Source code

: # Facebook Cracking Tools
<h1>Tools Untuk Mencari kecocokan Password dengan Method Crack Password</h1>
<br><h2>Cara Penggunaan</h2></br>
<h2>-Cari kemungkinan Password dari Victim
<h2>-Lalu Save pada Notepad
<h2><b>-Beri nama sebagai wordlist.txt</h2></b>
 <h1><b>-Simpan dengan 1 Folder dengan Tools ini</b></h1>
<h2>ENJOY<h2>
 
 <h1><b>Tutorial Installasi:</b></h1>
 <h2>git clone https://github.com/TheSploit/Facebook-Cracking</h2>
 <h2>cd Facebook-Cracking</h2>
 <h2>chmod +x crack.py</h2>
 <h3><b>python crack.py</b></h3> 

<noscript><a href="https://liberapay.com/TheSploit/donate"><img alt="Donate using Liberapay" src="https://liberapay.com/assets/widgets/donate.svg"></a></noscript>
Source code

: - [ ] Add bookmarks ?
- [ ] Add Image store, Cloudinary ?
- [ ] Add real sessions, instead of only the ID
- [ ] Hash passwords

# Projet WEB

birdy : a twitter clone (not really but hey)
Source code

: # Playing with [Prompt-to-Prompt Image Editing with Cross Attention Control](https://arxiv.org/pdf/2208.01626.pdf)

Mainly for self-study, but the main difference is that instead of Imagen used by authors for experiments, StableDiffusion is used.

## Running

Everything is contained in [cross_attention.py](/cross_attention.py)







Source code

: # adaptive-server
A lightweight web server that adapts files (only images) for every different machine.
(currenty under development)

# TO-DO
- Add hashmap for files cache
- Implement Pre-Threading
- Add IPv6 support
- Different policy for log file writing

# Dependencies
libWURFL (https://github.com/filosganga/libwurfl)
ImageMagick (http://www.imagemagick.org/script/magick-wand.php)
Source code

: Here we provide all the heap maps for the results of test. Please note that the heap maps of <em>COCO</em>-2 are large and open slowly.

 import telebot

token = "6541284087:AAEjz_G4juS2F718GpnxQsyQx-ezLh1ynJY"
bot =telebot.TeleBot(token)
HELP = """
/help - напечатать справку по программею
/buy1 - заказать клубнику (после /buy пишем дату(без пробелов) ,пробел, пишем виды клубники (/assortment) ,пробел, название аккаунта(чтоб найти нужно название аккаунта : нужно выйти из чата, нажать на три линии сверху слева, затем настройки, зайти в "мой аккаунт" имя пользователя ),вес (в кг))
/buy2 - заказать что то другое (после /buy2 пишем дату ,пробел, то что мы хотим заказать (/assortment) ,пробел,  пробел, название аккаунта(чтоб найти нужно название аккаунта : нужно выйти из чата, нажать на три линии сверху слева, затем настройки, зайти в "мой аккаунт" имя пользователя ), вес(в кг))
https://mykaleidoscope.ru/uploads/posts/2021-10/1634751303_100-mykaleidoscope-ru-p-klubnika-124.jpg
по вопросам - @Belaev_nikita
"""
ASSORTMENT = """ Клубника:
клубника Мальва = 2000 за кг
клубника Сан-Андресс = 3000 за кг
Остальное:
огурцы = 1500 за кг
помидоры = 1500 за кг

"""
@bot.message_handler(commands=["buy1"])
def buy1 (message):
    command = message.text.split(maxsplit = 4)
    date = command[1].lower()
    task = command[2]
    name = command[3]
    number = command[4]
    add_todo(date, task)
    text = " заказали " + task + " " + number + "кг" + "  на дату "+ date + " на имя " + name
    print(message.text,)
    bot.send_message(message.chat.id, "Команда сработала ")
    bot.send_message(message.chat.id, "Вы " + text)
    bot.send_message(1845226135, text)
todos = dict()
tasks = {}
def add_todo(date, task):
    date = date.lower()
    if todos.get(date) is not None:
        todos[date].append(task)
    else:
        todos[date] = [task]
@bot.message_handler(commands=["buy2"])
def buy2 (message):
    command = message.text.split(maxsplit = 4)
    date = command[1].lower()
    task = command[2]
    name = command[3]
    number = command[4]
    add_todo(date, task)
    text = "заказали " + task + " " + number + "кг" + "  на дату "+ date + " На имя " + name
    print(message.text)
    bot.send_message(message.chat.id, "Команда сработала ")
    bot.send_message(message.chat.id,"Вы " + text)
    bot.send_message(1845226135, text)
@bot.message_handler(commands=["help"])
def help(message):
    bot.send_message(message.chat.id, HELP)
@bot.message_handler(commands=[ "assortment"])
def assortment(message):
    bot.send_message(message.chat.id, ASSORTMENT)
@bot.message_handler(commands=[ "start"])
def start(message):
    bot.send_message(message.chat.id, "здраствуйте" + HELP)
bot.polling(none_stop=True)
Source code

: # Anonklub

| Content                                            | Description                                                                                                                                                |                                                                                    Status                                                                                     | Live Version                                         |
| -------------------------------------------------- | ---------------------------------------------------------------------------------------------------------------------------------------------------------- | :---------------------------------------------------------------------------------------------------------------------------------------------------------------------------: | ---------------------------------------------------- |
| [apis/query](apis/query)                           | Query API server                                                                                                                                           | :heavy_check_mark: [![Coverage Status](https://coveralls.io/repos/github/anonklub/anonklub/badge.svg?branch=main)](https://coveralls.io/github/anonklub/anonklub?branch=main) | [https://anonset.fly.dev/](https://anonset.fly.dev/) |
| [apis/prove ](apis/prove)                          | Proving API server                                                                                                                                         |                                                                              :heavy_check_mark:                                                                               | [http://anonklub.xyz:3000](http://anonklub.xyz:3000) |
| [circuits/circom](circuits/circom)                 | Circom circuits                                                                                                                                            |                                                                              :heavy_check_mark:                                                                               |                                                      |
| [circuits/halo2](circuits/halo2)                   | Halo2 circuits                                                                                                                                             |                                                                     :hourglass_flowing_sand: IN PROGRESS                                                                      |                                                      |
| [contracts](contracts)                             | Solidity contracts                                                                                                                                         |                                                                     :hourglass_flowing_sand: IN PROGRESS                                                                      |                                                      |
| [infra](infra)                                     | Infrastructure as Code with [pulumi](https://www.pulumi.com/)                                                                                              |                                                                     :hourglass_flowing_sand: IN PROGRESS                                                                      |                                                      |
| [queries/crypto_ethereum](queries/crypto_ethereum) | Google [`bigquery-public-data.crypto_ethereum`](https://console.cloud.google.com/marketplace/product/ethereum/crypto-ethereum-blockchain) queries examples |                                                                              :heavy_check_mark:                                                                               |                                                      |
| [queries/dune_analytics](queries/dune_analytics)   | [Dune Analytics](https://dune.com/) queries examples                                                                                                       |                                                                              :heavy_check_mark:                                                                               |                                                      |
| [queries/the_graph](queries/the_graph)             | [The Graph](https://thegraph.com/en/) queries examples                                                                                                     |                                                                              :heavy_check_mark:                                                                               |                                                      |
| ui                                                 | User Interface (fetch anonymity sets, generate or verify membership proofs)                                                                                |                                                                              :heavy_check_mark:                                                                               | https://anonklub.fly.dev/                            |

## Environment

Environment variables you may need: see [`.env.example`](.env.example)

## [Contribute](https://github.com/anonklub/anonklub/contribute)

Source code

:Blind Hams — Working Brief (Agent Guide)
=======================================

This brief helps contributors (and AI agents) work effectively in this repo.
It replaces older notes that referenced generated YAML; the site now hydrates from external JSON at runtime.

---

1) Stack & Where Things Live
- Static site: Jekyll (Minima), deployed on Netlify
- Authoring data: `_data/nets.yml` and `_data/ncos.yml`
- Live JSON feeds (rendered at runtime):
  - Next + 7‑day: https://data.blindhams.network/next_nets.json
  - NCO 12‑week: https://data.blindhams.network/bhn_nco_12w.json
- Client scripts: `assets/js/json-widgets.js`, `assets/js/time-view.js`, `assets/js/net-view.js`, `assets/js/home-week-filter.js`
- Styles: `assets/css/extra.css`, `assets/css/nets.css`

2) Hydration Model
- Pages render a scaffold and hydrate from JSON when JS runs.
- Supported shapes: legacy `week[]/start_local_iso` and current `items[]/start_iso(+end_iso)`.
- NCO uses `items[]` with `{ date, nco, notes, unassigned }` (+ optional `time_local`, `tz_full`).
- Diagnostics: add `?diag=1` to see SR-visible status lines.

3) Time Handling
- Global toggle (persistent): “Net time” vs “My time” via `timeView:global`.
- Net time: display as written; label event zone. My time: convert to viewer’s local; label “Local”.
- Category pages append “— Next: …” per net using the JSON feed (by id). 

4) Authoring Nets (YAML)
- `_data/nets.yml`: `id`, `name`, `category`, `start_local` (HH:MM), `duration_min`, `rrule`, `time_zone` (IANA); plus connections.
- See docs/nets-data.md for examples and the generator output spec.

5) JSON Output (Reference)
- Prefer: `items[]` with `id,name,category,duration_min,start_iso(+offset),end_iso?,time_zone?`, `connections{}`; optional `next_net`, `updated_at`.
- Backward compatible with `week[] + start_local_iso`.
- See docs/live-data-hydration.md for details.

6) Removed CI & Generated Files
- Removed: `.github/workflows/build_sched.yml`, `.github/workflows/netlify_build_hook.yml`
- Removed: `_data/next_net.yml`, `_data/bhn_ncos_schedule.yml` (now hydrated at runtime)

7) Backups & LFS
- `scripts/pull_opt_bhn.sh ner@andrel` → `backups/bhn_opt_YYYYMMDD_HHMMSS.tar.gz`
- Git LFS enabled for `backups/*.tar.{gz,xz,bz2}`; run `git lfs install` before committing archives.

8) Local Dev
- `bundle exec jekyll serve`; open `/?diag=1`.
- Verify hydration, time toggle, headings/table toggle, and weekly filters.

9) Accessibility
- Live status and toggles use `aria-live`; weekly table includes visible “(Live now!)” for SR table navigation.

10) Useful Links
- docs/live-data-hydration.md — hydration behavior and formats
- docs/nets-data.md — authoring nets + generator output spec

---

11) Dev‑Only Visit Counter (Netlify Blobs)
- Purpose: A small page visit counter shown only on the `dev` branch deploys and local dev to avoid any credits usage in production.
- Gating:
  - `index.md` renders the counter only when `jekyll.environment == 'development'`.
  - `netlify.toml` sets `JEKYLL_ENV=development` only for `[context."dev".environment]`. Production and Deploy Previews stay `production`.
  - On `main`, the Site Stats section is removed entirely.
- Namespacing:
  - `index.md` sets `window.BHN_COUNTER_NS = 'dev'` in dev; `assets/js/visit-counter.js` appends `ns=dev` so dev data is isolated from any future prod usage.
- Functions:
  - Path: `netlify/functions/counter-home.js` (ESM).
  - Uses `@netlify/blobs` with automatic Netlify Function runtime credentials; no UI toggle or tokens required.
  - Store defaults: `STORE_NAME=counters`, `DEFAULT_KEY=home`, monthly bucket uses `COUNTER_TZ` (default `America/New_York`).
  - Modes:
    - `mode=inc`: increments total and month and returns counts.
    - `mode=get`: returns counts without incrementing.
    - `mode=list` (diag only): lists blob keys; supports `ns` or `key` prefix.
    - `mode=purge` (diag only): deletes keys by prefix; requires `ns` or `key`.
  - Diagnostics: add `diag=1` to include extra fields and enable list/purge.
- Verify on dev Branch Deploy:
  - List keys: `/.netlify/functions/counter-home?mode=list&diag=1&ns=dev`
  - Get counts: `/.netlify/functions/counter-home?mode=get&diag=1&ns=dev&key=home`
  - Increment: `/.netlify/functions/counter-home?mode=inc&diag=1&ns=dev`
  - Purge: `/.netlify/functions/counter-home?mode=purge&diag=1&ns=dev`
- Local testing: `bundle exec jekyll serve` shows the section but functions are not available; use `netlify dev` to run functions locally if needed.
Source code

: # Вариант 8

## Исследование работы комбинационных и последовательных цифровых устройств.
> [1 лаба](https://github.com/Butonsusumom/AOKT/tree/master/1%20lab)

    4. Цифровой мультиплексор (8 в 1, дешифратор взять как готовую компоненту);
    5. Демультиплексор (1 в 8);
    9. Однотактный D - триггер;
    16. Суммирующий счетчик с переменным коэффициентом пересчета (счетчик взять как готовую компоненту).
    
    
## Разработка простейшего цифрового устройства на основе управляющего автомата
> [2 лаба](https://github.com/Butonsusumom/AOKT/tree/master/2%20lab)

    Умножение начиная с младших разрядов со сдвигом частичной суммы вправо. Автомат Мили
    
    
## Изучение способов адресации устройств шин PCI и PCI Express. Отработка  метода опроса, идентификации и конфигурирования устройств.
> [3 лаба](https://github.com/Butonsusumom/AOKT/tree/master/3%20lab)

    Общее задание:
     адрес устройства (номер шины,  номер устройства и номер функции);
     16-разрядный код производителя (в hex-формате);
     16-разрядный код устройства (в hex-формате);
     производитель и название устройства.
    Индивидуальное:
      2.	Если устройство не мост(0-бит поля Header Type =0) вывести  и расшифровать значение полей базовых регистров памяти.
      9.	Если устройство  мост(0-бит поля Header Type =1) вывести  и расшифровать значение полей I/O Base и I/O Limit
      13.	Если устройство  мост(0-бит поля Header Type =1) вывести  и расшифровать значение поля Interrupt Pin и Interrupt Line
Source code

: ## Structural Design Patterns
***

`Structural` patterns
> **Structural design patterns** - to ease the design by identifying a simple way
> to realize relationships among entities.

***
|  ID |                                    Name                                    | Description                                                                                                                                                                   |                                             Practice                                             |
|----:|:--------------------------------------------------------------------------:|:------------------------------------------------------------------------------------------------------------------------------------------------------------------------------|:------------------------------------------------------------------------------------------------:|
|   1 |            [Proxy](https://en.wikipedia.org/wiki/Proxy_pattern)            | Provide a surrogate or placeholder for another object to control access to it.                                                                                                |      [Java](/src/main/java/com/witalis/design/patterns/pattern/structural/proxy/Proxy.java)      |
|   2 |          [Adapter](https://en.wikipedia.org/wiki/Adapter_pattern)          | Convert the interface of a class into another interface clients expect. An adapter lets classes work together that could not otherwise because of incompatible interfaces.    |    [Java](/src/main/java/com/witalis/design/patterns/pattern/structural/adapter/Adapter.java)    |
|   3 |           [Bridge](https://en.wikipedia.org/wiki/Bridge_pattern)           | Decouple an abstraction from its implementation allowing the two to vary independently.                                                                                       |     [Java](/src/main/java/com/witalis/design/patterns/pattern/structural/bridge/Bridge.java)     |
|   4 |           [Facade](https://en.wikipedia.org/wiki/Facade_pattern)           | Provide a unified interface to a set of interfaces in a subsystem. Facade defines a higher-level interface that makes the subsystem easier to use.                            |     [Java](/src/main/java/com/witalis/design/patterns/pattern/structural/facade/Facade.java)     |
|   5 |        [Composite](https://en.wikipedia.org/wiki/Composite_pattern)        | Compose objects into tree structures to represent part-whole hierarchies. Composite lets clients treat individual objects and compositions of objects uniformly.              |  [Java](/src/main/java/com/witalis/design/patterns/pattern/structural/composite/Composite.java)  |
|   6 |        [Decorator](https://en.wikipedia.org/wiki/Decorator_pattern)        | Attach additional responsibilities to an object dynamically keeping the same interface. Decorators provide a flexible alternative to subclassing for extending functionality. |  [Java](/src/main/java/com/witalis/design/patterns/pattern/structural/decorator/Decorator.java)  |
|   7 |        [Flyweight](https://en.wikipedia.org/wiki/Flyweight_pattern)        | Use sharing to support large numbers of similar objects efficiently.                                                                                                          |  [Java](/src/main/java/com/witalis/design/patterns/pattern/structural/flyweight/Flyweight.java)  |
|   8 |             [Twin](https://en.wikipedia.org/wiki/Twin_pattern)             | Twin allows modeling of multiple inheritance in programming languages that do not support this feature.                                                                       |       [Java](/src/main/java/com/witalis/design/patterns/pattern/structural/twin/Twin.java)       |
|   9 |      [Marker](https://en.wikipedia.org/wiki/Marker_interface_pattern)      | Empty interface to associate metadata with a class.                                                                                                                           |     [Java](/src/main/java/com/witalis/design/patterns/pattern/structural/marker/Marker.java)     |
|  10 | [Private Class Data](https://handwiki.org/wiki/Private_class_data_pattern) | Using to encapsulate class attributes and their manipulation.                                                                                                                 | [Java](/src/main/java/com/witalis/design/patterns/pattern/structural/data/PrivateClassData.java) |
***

Work item: Of all the entries above, output exactly the lines between the one holding "Add bookmarks ?" and the one holding "# Dependencies", inclusive.

Response for this exercise:
: - [ ] Add bookmarks ?
- [ ] Add Image store, Cloudinary ?
- [ ] Add real sessions, instead of only the ID
- [ ] Hash passwords

# Projet WEB

birdy : a twitter clone (not really but hey)
Source code

: # Playing with [Prompt-to-Prompt Image Editing with Cross Attention Control](https://arxiv.org/pdf/2208.01626.pdf)

Mainly for self-study, but the main difference is that instead of Imagen used by authors for experiments, StableDiffusion is used.

## Running

Everything is contained in [cross_attention.py](/cross_attention.py)







Source code

: # adaptive-server
A lightweight web server that adapts files (only images) for every different machine.
(currenty under development)

# TO-DO
- Add hashmap for files cache
- Implement Pre-Threading
- Add IPv6 support
- Different policy for log file writing

# Dependencies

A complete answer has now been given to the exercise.